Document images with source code
****************************************

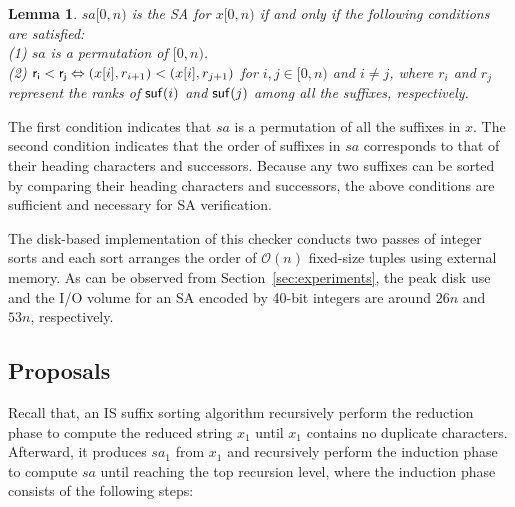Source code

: \documentclass[10pt,journal,compsoc]{IEEEtran}
\newtheorem{lemma}[theorem]{Lemma}
\begin{document}
\begin{lemma} \label{lemma:1}
	$sa[0, n)$ is the SA for $x[0, n)$ if and only if the following conditions are satisfied:\\
	(1) $sa$ is a permutation of $[0, n)$. \\	
	(2) ${\sf r_i < r_j} \Leftrightarrow (x[i], r_{i + 1}) < (x[i], r_{j + 1})$ for $ i, j \in [0, n)$ and $i\ne j$, where $r_i$ and $r_j$ represent the ranks of ${\sf suf}(i)$ and ${\sf suf}(j)$ among all the suffixes, respectively. \\
\end{lemma}

\begin{IEEEproof}The first condition indicates that $sa$ is a permutation of all the suffixes in $x$. The second condition indicates that the order of suffixes in $sa$ corresponds to that of their heading characters and successors. Because any two suffixes can be sorted by comparing their heading characters and successors, the above conditions are sufficient and necessary for SA verification.

\end{IEEEproof}

The disk-based implementation of this checker conducts two passes of integer sorts and each sort arranges the order of $\mathcal{O}(n)$ fixed-size tuples using external memory. As can be observed from Section~\ref{sec:experiments}, the peak disk use and the I/O volume for an SA encoded by 40-bit integers are around $26n$ and $53n$, respectively.

\subsection{Proposals} \label{sec:checkers:proposals}

Recall that, an IS suffix sorting algorithm recursively perform the reduction phase to compute the reduced string $x_1$ until $x_1$ contains no duplicate characters. Afterward, it produces $sa_1$ from $x_1$ and recursively perform the induction phase to compute $sa$ until reaching the top recursion level, where the induction phase consists of the following steps:
\end{document}
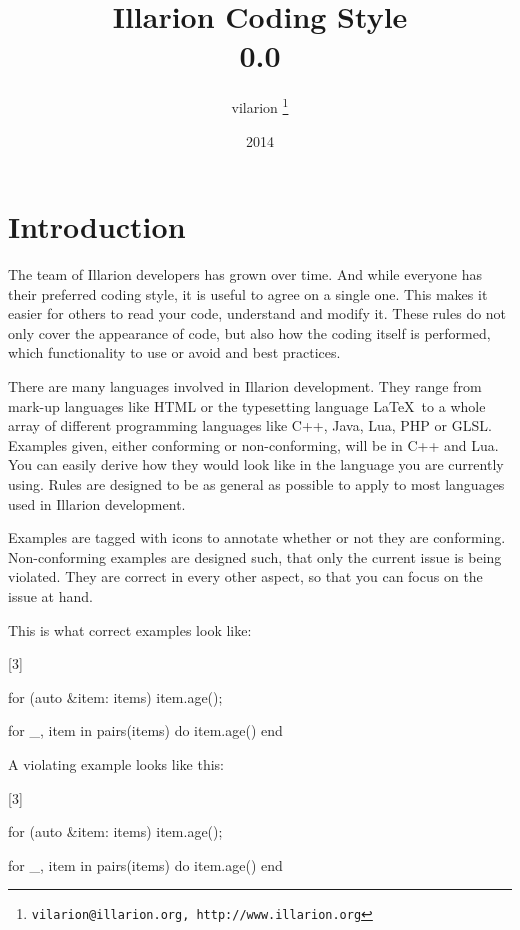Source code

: \documentclass[a4paper,11pt]{scrreprt}
\newcommand{\marginMarker}[1]{%
\marginnote{%
    \hfill%
		\Huge{#1}%
}[3\baselineskip]%
}
\newcommand{\conforming}{%
\marginMarker{\textcolor{green}{\ding{51}}}%
}
\newcommand{\nonconforming}{%
\marginMarker{\textcolor{red}{\ding{55}}}%
}
\begin{document}
\title{Illarion Coding Style\\0.0}
\author{vilarion \thanks{ \texttt{vilarion@illarion.org, http://www.illarion.org}}}
\date{2014}
\maketitle
\tableofcontents

\chapter{Introduction}
The team of Illarion developers has grown over time. And while everyone has their preferred coding style, it is useful to agree on a single one. This makes it easier for others to read your code, understand and modify it. These rules do not only cover the appearance of code, but also how the coding itself is performed, which functionality to use or avoid and best practices.

There are many languages involved in Illarion development. They range from mark-up languages like HTML or the typesetting language \LaTeX\ to a whole array of different programming languages like C++, Java, Lua, PHP or GLSL. Examples given, either conforming or non-conforming, will be in C++ and Lua. You can easily derive how they would look like in the language you are currently using. Rules are designed to be as general as possible to apply to most languages used in Illarion development.

Examples are tagged with icons to annotate whether or not they are conforming. Non-conforming examples are designed such, that only the current issue is being violated. They are correct in every other aspect, so that you can focus on the issue at hand.

This is what correct examples look like:

\conforming{}
\begin{cppBox}
for (auto &item: items) {
    item.age();
}
\end{cppBox}
\begin{luaBox}
for _, item in pairs(items) do
    item.age()
end
\end{luaBox}

A violating example looks like this:

\nonconforming{}
\begin{cppBox}
for (auto &item: items)
{
    item.age();
}
\end{cppBox}
\begin{luaBox}
for _, item in pairs(items)
do
    item.age()
end
\end{luaBox}
\end{document}
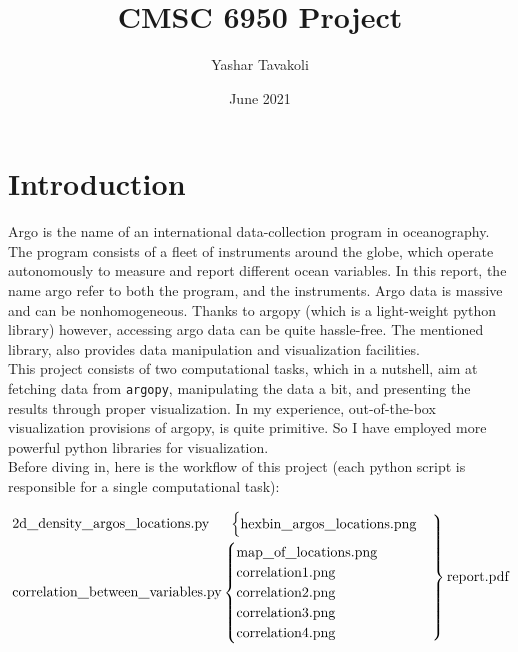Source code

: \documentclass[12pt]{article}
\title{CMSC 6950 Project}
\date{June 2021}
\author{Yashar Tavakoli}
\begin{document}
\maketitle
\section{Introduction}

Argo is the name of 
an international data-collection program in oceanography. 
The program consists of a fleet of instruments around the globe, 
which operate
autonomously to measure and report different ocean variables. 
In this report, the name argo refer to both the program, and the
instruments.
Argo data is massive and can be nonhomogeneous. Thanks
to argopy (which is a light-weight
python library) however, accessing argo data can be quite hassle-free. The mentioned
library, also provides data manipulation and visualization
facilities. \\

This project consists of two computational tasks, which in a 
nutshell, aim at fetching data from \verb|argopy|, 
manipulating the data a bit, and presenting the results
through proper visualization. In my experience, out-of-the-box
visualization provisions of argopy, is quite primitive. So I have 
employed more powerful python libraries for visualization. \\

Before diving in, here is the workflow of this project 
(each python script is responsible for a single computational task):

\begin{equation*}
    \begin{rcases}
    \text{2d\underline{\hspace{8pt}}density\underline{\hspace{8pt}}argos\underline{\hspace{8pt}}locations.py}\hspace{14pt}\begin{cases}
      \text{hexbin\underline{\hspace{8pt}}argos\underline{\hspace{8pt}}locations.png}
    \end{cases}
    \\
    \text{correlation\underline{\hspace{8pt}}between\underline{\hspace{8pt}}variables.py}\begin{cases}
        \text{map\underline{\hspace{8pt}}of\underline{\hspace{8pt}}locations.png}\\
        \text{correlation1.png}\\
        \text{correlation2.png}\\
        \text{correlation3.png}\\
        \text{correlation4.png}
    \end{cases}
    \end{rcases}
    \text{report.pdf}
\end{equation*}
\end{document}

****************************************

TASK TO CARRY OUT: What is needed is an exact output of the records above, with every picture left out.

RESULT BELOW:
Source code

: \documentclass[10pt,journal,compsoc]{IEEEtran}
\newtheorem{lemma}[theorem]{Lemma}
\begin{document}
\begin{lemma} \label{lemma:1}
	$sa[0, n)$ is the SA for $x[0, n)$ if and only if the following conditions are satisfied:\\
	(1) $sa$ is a permutation of $[0, n)$. \\	
	(2) ${\sf r_i < r_j} \Leftrightarrow (x[i], r_{i + 1}) < (x[i], r_{j + 1})$ for $ i, j \in [0, n)$ and $i\ne j$, where $r_i$ and $r_j$ represent the ranks of ${\sf suf}(i)$ and ${\sf suf}(j)$ among all the suffixes, respectively. \\
\end{lemma}

\begin{IEEEproof}The first condition indicates that $sa$ is a permutation of all the suffixes in $x$. The second condition indicates that the order of suffixes in $sa$ corresponds to that of their heading characters and successors. Because any two suffixes can be sorted by comparing their heading characters and successors, the above conditions are sufficient and necessary for SA verification.

\end{IEEEproof}

The disk-based implementation of this checker conducts two passes of integer sorts and each sort arranges the order of $\mathcal{O}(n)$ fixed-size tuples using external memory. As can be observed from Section~\ref{sec:experiments}, the peak disk use and the I/O volume for an SA encoded by 40-bit integers are around $26n$ and $53n$, respectively.

\subsection{Proposals} \label{sec:checkers:proposals}

Recall that, an IS suffix sorting algorithm recursively perform the reduction phase to compute the reduced string $x_1$ until $x_1$ contains no duplicate characters. Afterward, it produces $sa_1$ from $x_1$ and recursively perform the induction phase to compute $sa$ until reaching the top recursion level, where the induction phase consists of the following steps:
\end{document}
Source code

: \documentclass[a4paper,11pt]{scrreprt}
\newcommand{\marginMarker}[1]{%
\marginnote{%
    \hfill%
		\Huge{#1}%
}[3\baselineskip]%
}
\newcommand{\conforming}{%
\marginMarker{\textcolor{green}{\ding{51}}}%
}
\newcommand{\nonconforming}{%
\marginMarker{\textcolor{red}{\ding{55}}}%
}
\begin{document}
\title{Illarion Coding Style\\0.0}
\author{vilarion \thanks{ \texttt{vilarion@illarion.org, http://www.illarion.org}}}
\date{2014}
\maketitle
\tableofcontents

\chapter{Introduction}
The team of Illarion developers has grown over time. And while everyone has their preferred coding style, it is useful to agree on a single one. This makes it easier for others to read your code, understand and modify it. These rules do not only cover the appearance of code, but also how the coding itself is performed, which functionality to use or avoid and best practices.

There are many languages involved in Illarion development. They range from mark-up languages like HTML or the typesetting language \LaTeX\ to a whole array of different programming languages like C++, Java, Lua, PHP or GLSL. Examples given, either conforming or non-conforming, will be in C++ and Lua. You can easily derive how they would look like in the language you are currently using. Rules are designed to be as general as possible to apply to most languages used in Illarion development.

Examples are tagged with icons to annotate whether or not they are conforming. Non-conforming examples are designed such, that only the current issue is being violated. They are correct in every other aspect, so that you can focus on the issue at hand.

This is what correct examples look like:

\conforming{}
\begin{cppBox}
for (auto &item: items) {
    item.age();
}
\end{cppBox}
\begin{luaBox}
for _, item in pairs(items) do
    item.age()
end
\end{luaBox}

A violating example looks like this:

\nonconforming{}
\begin{cppBox}
for (auto &item: items)
{
    item.age();
}
\end{cppBox}
\begin{luaBox}
for _, item in pairs(items)
do
    item.age()
end
\end{luaBox}
\end{document}
Source code

: \documentclass[12pt]{article}
\title{CMSC 6950 Project}
\date{June 2021}
\author{Yashar Tavakoli}
\begin{document}
\maketitle
\section{Introduction}

Argo is the name of 
an international data-collection program in oceanography. 
The program consists of a fleet of instruments around the globe, 
which operate
autonomously to measure and report different ocean variables. 
In this report, the name argo refer to both the program, and the
instruments.
Argo data is massive and can be nonhomogeneous. Thanks
to argopy (which is a light-weight
python library) however, accessing argo data can be quite hassle-free. The mentioned
library, also provides data manipulation and visualization
facilities. \\

This project consists of two computational tasks, which in a 
nutshell, aim at fetching data from \verb|argopy|, 
manipulating the data a bit, and presenting the results
through proper visualization. In my experience, out-of-the-box
visualization provisions of argopy, is quite primitive. So I have 
employed more powerful python libraries for visualization. \\

Before diving in, here is the workflow of this project 
(each python script is responsible for a single computational task):

\begin{equation*}
    \begin{rcases}
    \text{2d\underline{\hspace{8pt}}density\underline{\hspace{8pt}}argos\underline{\hspace{8pt}}locations.py}\hspace{14pt}\begin{cases}
      \text{hexbin\underline{\hspace{8pt}}argos\underline{\hspace{8pt}}locations.png}
    \end{cases}
    \\
    \text{correlation\underline{\hspace{8pt}}between\underline{\hspace{8pt}}variables.py}\begin{cases}
        \text{map\underline{\hspace{8pt}}of\underline{\hspace{8pt}}locations.png}\\
        \text{correlation1.png}\\
        \text{correlation2.png}\\
        \text{correlation3.png}\\
        \text{correlation4.png}
    \end{cases}
    \end{rcases}
    \text{report.pdf}
\end{equation*}
\end{document}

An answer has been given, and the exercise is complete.